Just the kind of statement you would have expected to hear from British Secretary of State for Defense Philip Hammond last month when he claimed he had closed the gaping maw of defense finances. Except that the assertion was made in 1998 and belongs to a supporting essay in the then-Labour government's Strategic Defense Review (SDR).

Such were the “impressive results” that by 2009 there was a £38 billion ($60.5 billion) chasm between ambition and available cash in the Defense Ministry's 10-year equipment and support program. By some calculations, this figure was £63 billion by 2012.

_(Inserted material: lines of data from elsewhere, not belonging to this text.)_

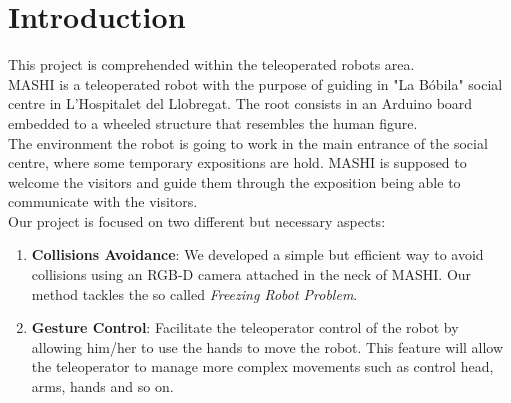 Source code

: \section{Introduction}
\label{introduction}

This project is comprehended within the teleoperated robots area.\\ 

MASHI is a teleoperated robot with the purpose of guiding in "La Bóbila" social centre in L'Hospitalet del Llobregat. The root consists in an Arduino board embedded to a wheeled structure that resembles the human figure.\\

The environment the robot is going to work in the main entrance of the social centre, where some temporary expositions are hold. MASHI is supposed to welcome the visitors and guide them through the exposition being able to communicate with the visitors.\\

Our project is focused on two different but necessary aspects:
\begin{enumerate}
	\item \textbf{Collisions Avoidance}: We developed a simple but efficient way to avoid collisions using an RGB-D camera attached in the neck of MASHI. Our method tackles the so called \emph{Freezing Robot Problem}.
	\item \textbf{Gesture Control}: Facilitate the teleoperator control of the robot by allowing him/her to use the hands to move the robot. This feature will allow the teleoperator to manage more complex movements such as control head, arms, hands and so on.
\end{enumerate} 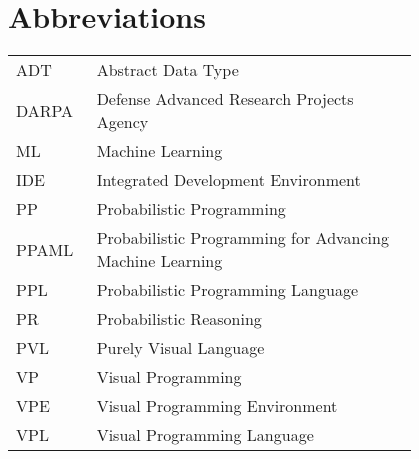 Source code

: \chapter*{Abbreviations}

\begin{flushleft}
\begin{tabular}{l p{0.8\linewidth}}
ADT      & Abstract Data Type\\
DARPA    & Defense Advanced Research Projects Agency\\
ML       & Machine Learning\\
IDE      & Integrated Development Environment\\
PP       & Probabilistic Programming\\
PPAML    & Probabilistic Programming for Advancing Machine Learning\\
PPL      & Probabilistic Programming Language\\
PR       & Probabilistic Reasoning\\
PVL      & Purely Visual Language\\
VP       & Visual Programming\\
VPE      & Visual Programming Environment\\
VPL      & Visual Programming Language
\end{tabular}
\end{flushleft}
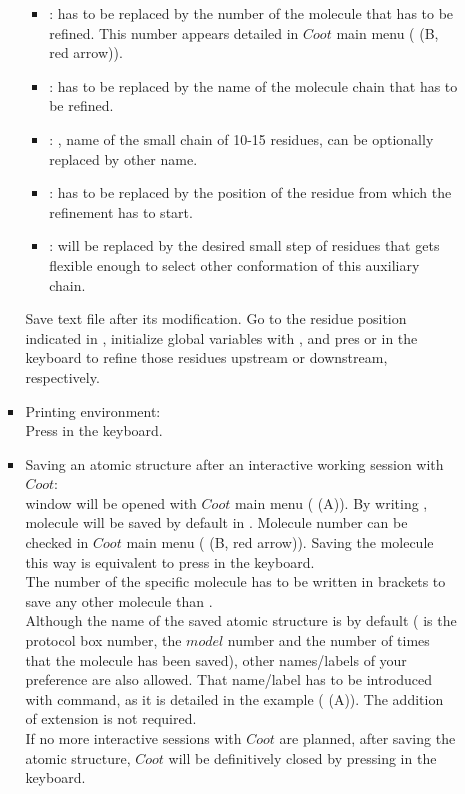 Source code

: \begin{itemize}
\begin{itemize}
\begin{itemize}
\begin{itemize}
      \item {}:  has to be replaced by the number of the molecule that has to be refined. This number appears detailed in $Coot$ main menu  ( (B, red arrow)).
      \item {}:  has to be replaced by the name of the molecule chain that has to be refined.
      \item {}: , name of the small chain of 10-15 residues, can be optionally replaced by other name.
      \item {}:  has to be replaced by the position of the residue from which the refinement has to start.
      \item {}:  will be replaced by the desired small step of residues that gets flexible enough to select other conformation of this auxiliary chain.

     \end{itemize} 
     Save  text file after its modification. Go to the residue position indicated in , initialize global variables with , and pres  or  in the keyboard to refine those  residues upstream or downstream, respectively.
     \item Printing \coot environment:\\ Press  in the keyboard.
     \item Saving an atomic structure after an interactive working session with $Coot$:\\
      window will be opened with $Coot$ main menu  ( (A)). By writing , molecule  will be saved by default in \scipion. Molecule number can be checked in $Coot$ main menu  ( (B, red arrow)). Saving the molecule this way is equivalent to press  in the keyboard.\\The number  of the specific molecule has to be written in brackets to save any other molecule than .\\Although the name of the saved atomic structure is  by default ( is the protocol box number,  the $model$ number and  the number of times that the molecule has been saved), other names/labels of your preference are also allowed. That name/label has to be introduced with  command, as it is detailed in the example ( (A)). The addition of  extension is not required.\\If no more interactive sessions with $Coot$ are planned, after saving the atomic structure, $Coot$ will be definitively closed by pressing  in the keyboard.     
     

\end{itemize}
\end{itemize}
\end{itemize}
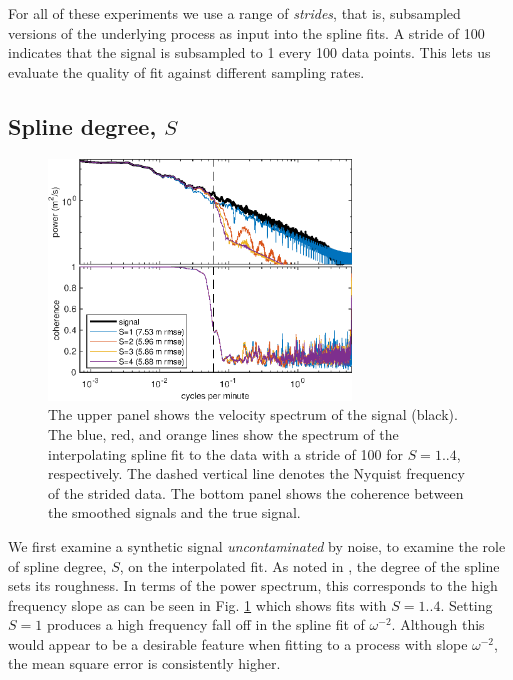 \documentclass{ametsoc}
\begin{document}
For all of these experiments we use a range of \emph{strides}, that is, subsampled versions of the underlying process as input into the spline fits. A stride of 100 indicates that the signal is subsampled to 1 every 100 data points. This lets us evaluate the quality of fit against different sampling rates.

\subsection{Spline degree, $S$} \label{spline_degree}

\begin{figure}
  \centerline{\includegraphics[width=19pc,angle=0]{interpolation_spectrum_slope2degreeVaried.eps}}
  \caption{The upper panel shows the velocity spectrum of the signal (black). The blue, red, and orange lines show the spectrum of the interpolating spline fit to the data with a stride of 100 for $S=1..4$, respectively. The dashed vertical line denotes the Nyquist frequency of the strided data. The bottom panel shows the coherence between the smoothed signals and the true signal.}
  \label{varied_slope}
\end{figure}

We first examine a synthetic signal \emph{uncontaminated} by noise, to examine the role of spline degree, $S$, on the interpolated fit. As noted in \citet{craven1979-nm}, the degree of the spline sets its roughness. In terms of the power spectrum, this corresponds to the high frequency slope as can be seen in Fig. \ref{varied_slope} which shows fits with $S=1..4$. Setting $S=1$ produces a high frequency fall off in the spline fit of $\omega^{-2}$. Although this would appear to be a desirable feature when fitting to a process with slope $\omega^{-2}$, the mean square error is consistently higher.
\end{document}
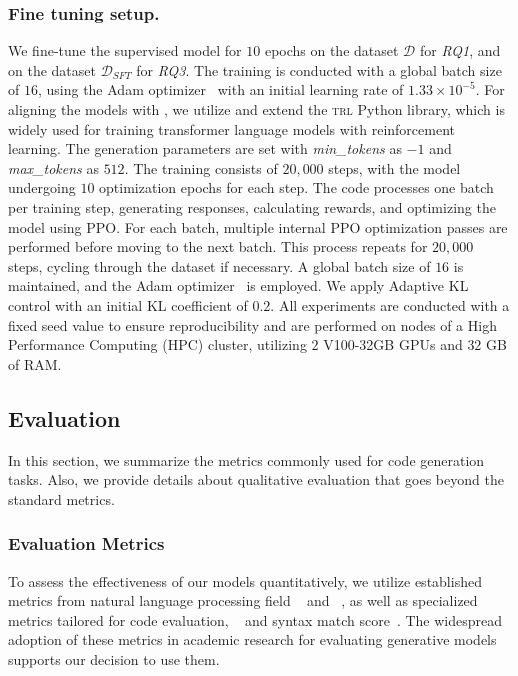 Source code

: \subsubsection{Fine tuning setup.} 

We fine-tune the supervised model for $10$ epochs on the dataset $\mathcal{D}$ for \textit{RQ1}, and on the dataset $\mathcal{D}_{SFT}$ 
for \textit{RQ3}. The training is conducted with a global batch size of $16$, using the Adam optimizer~\cite{kingma2017} with an initial learning rate of $1.33 \times 10^{-5}$. For aligning the models with \rl{}, we utilize and extend the \textsc{trl} Python library, which is widely used for training transformer language models with reinforcement learning. The generation parameters are set with \textit{min\_tokens} as $-1$ and \textit{max\_tokens} as $512$. The training consists of $20,000$ steps, with the model undergoing $10$ \ppo{} optimization epochs for each step. The code processes one batch per training step, generating responses, calculating rewards, and optimizing the model using PPO. For each batch, multiple internal PPO optimization passes are performed before moving to the next batch. This process repeats for $20,000$ steps, cycling through the dataset if necessary. A global batch size of $16$ is maintained, and the Adam optimizer~\cite{kingma2017} is employed. We apply Adaptive KL control with an initial KL coefficient of $0.2$. All experiments are conducted with a fixed seed value to ensure reproducibility and are performed on nodes of a High Performance Computing (HPC) cluster, utilizing $2$ V100-32GB GPUs and $32$ GB of RAM.

\subsection{Evaluation}
In this section, we summarize the metrics commonly used for code generation tasks.
Also, we provide details about qualitative evaluation that goes beyond the standard metrics.

\subsubsection{Evaluation Metrics}

To assess the effectiveness of our models quantitatively, we utilize established metrics from natural language processing field \bleu{}~\cite{papineni2002bleu} and \rouge{}~\cite{lin2004rouge}, as well as specialized metrics tailored for code evaluation, \codebleu{}~\cite{ren2020codebleumethodautomaticevaluation} and syntax match score~\cite{zhu2022xlcostbenchmarkdatasetcrosslingual}. 
The widespread adoption of these metrics in academic research for evaluating generative models supports our decision to use them. 


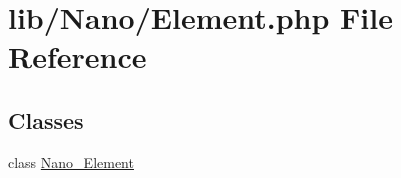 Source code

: \hypertarget{Element_8php}{
\section{lib/Nano/Element.php File Reference}
\label{Element_8php}
}
\subsection*{Classes}
\begin{CompactItemize}
\item 
class \hyperlink{classNano__Element}{Nano\_\-Element}
\end{CompactItemize}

There has been the usual Punch and Judy-show politicking. The Conservative-led coalition government repeatedly reminded anyone within earshot of the defense-budgetary “chaos we inherited” from Labour. They are correct, up to a point. But there should be a salutary lesson in Labour's brave prognostications of the 1998 SDR having ended up a decade later as little more than a promissory note and an admission there was no more money. Defense procurement machinations have a habit of crushing the most capable and best-intentioned plans.

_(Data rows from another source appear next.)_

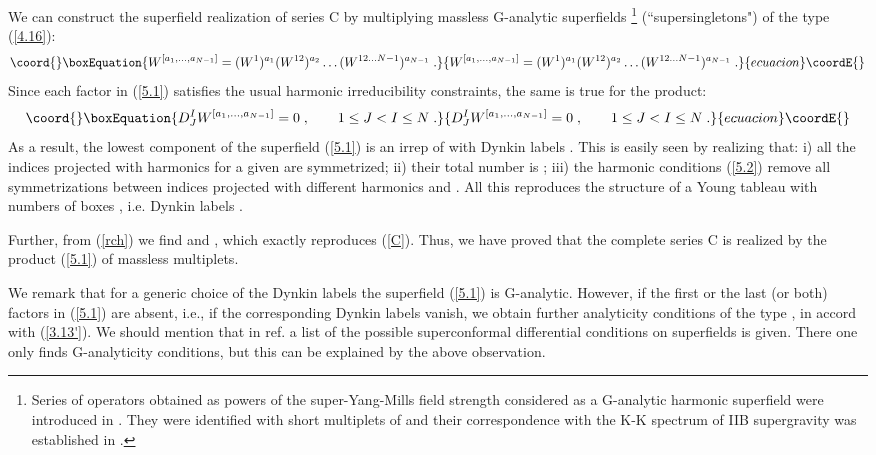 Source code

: \documentclass[a4paper,12pt]{article}
\begin{document}
We can construct the superfield realization of series C by 
multiplying massless G-analytic superfields \footnote{Series of 
operators obtained as powers of the \coordHE{} super-Yang-Mills field 
strength considered as a G-analytic harmonic superfield were 
introduced in \cite{HWest}. They were identified with short 
multiplets of \coordHE{} and their correspondence with the K-K 
spectrum of IIB supergravity was established in \cite{AF}.} 
(``supersingletons") of the type (\ref{4.16}): 
\begin{equation}\coord{}\boxEquation{\label{5.1}
 W^{[a_1,\ldots,a_{N-1}]} = (W^1)^{a_1}(W^{12})^{a_2}\ldots 
(W^{12\ldots N-1})^{a_{N-1}}\;.
}{W^{[a_1,\ldots,a_{N-1}]} = (W^1)^{a_1}(W^{12})^{a_2}\ldots 
(W^{12\ldots N-1})^{a_{N-1}}\;.
}{ecuacion}\coordE{}\end{equation}
Since each factor in (\ref{5.1}) satisfies the usual harmonic 
irreducibility constraints, the same is true for the product: 
\begin{equation}\coord{}\boxEquation{\label{5.2}
  D^I_J W^{[a_1,\ldots,a_{N-1}]} = 0\;, \qquad 1\leq J < I \leq 
N\;.
}{D^I_J W^{[a_1,\ldots,a_{N-1}]} = 0\;, \qquad 1\leq J < I \leq 
N\;.
}{ecuacion}\coordE{}\end{equation}
As a result, the lowest component of the superfield (\ref{5.1}) is 
an irrep of \coordHE{} with Dynkin labels 
\myHighlight{$[a_1,\ldots,a_{N-1}]$}\coordHE{}. This is easily seen by realizing that: i) 
all the \coordHE{} indices projected with harmonics \coordHE{} 
for a given \coordHE{} are symmetrized; ii) their total number is 
\coordHE{}; iii) the harmonic conditions 
(\ref{5.2}) remove all symmetrizations between indices projected 
with different harmonics \coordHE{} and \coordHE{}. All this reproduces 
the structure of a Young tableau with numbers of boxes 
\coordHE{}, i.e. Dynkin labels 
\myHighlight{$[a_1,\ldots,a_{N-1}]$}\coordHE{}. 

Further, from (\ref{rch}) we find \coordHE{} and \coordHE{}, which exactly reproduces (\ref{C}). Thus, we have proved 
that the complete series C is realized by the product (\ref{5.1}) 
of massless multiplets. 

We remark that for a generic choice of the Dynkin labels the 
superfield (\ref{5.1}) is \coordHE{} G-analytic. However, if the 
first \coordHE{} or the last \coordHE{} (or both) factors in (\ref{5.1}) are 
absent, i.e., if the corresponding Dynkin labels vanish, we obtain 
further analyticity conditions of the type \coordHE{}, in accord 
with (\ref{3.13'}). We should mention that in ref. \cite{dp} a 
list of the possible superconformal differential conditions on 
superfields is given. There one only finds \coordHE{} G-analyticity 
conditions, but this can be explained by the above observation.   
\end{document}
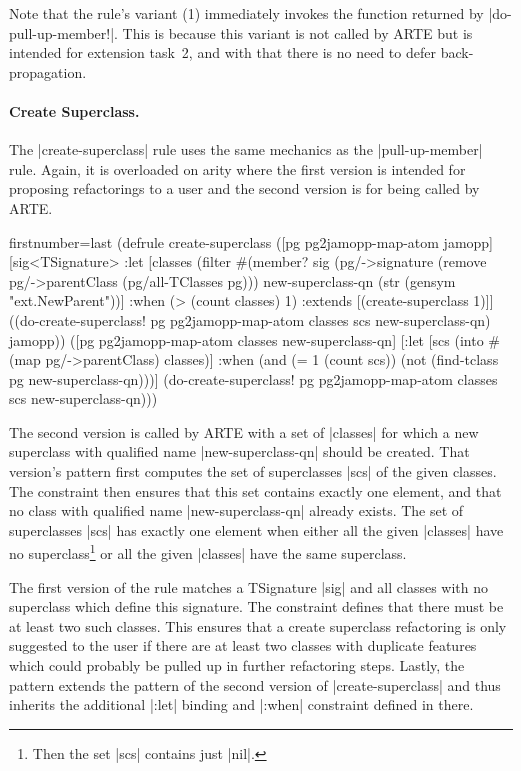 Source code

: \documentclass[submission]{eptcs}
\newcommand{\code}{\clojureinline}
\begin{document}
Note that the rule's variant (1) immediately invokes the function returned by
\code|do-pull-up-member!|.  This is because this variant is not called by ARTE
but is intended for extension task~2, and with that there is no need to defer
back-propagation.



\paragraph{Create Superclass.}

The \code|create-superclass| rule uses the same mechanics as the
\code|pull-up-member| rule.  Again, it is overloaded on arity where the first
version is intended for proposing refactorings to a user and the second version
is for being called by ARTE.

\begin{clojurecode*}{firstnumber=last}
(defrule create-superclass
  ([pg pg2jamopp-map-atom jamopp]
   [sig<TSignature>
    :let [classes (filter #(member? sig (pg/->signature %
                          (remove pg/->parentClass (pg/all-TClasses pg)))
          new-superclass-qn (str (gensym "ext.NewParent"))]
    :when (> (count classes) 1)
    :extends [(create-superclass 1)]]
   ((do-create-superclass! pg pg2jamopp-map-atom classes scs new-superclass-qn)
    jamopp))
  ([pg pg2jamopp-map-atom classes new-superclass-qn]
   [:let [scs (into #{} (map pg/->parentClass) classes)]
    :when (and (= 1 (count scs))
               (not (find-tclass pg new-superclass-qn)))]
   (do-create-superclass! pg pg2jamopp-map-atom classes scs new-superclass-qn)))
\end{clojurecode*}

The second version is called by ARTE with a set of \code|classes| for which a
new superclass with qualified name \code|new-superclass-qn| should be created.
That version's pattern first computes the set of superclasses \code|scs| of the
given classes.  The constraint then ensures that this set contains exactly one
element, and that no class with qualified name \code|new-superclass-qn| already
exists.  The set of superclasses \code|scs| has exactly one element when either
all the given \code|classes| have no superclass\footnote{Then the set
  \code|scs| contains just \code|nil|.} or all the given \code|classes| have
the same superclass.

The first version of the rule matches a \textsf{TSignature} \code|sig| and all
classes with no superclass which define this signature.  The constraint defines
that there must be at least two such classes.  This ensures that a create
superclass refactoring is only suggested to the user if there are at least two
classes with duplicate features which could probably be pulled up in further
refactoring steps.  Lastly, the pattern extends the pattern of the second
version of \code|create-superclass| and thus inherits the additional
\code|:let| binding and \code|:when| constraint defined in there.
\end{document}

The effort by Hammond, and his predecessor Liam Fox, may have resulted in defense expenditure being corralled but it has now to be kept there.

“Reaching a balanced budget for the MOD's [Ministry of Defense] 'Planning Round 12' . . . represents a hugely important milestone in the transformation of defense. It is a symbolic break with the failed practices of the past and a solid foundation on which to build,” Hammond told Parliament May 14. Around £160 billion is now allocated for the 10-year equipment and support program, a plan “endorsed” by the finance department. This is of course a significant cut from the £198 billion or £223 billion (depending on the figure used) that would have been required to meet the previous aspiration for the 10-year period.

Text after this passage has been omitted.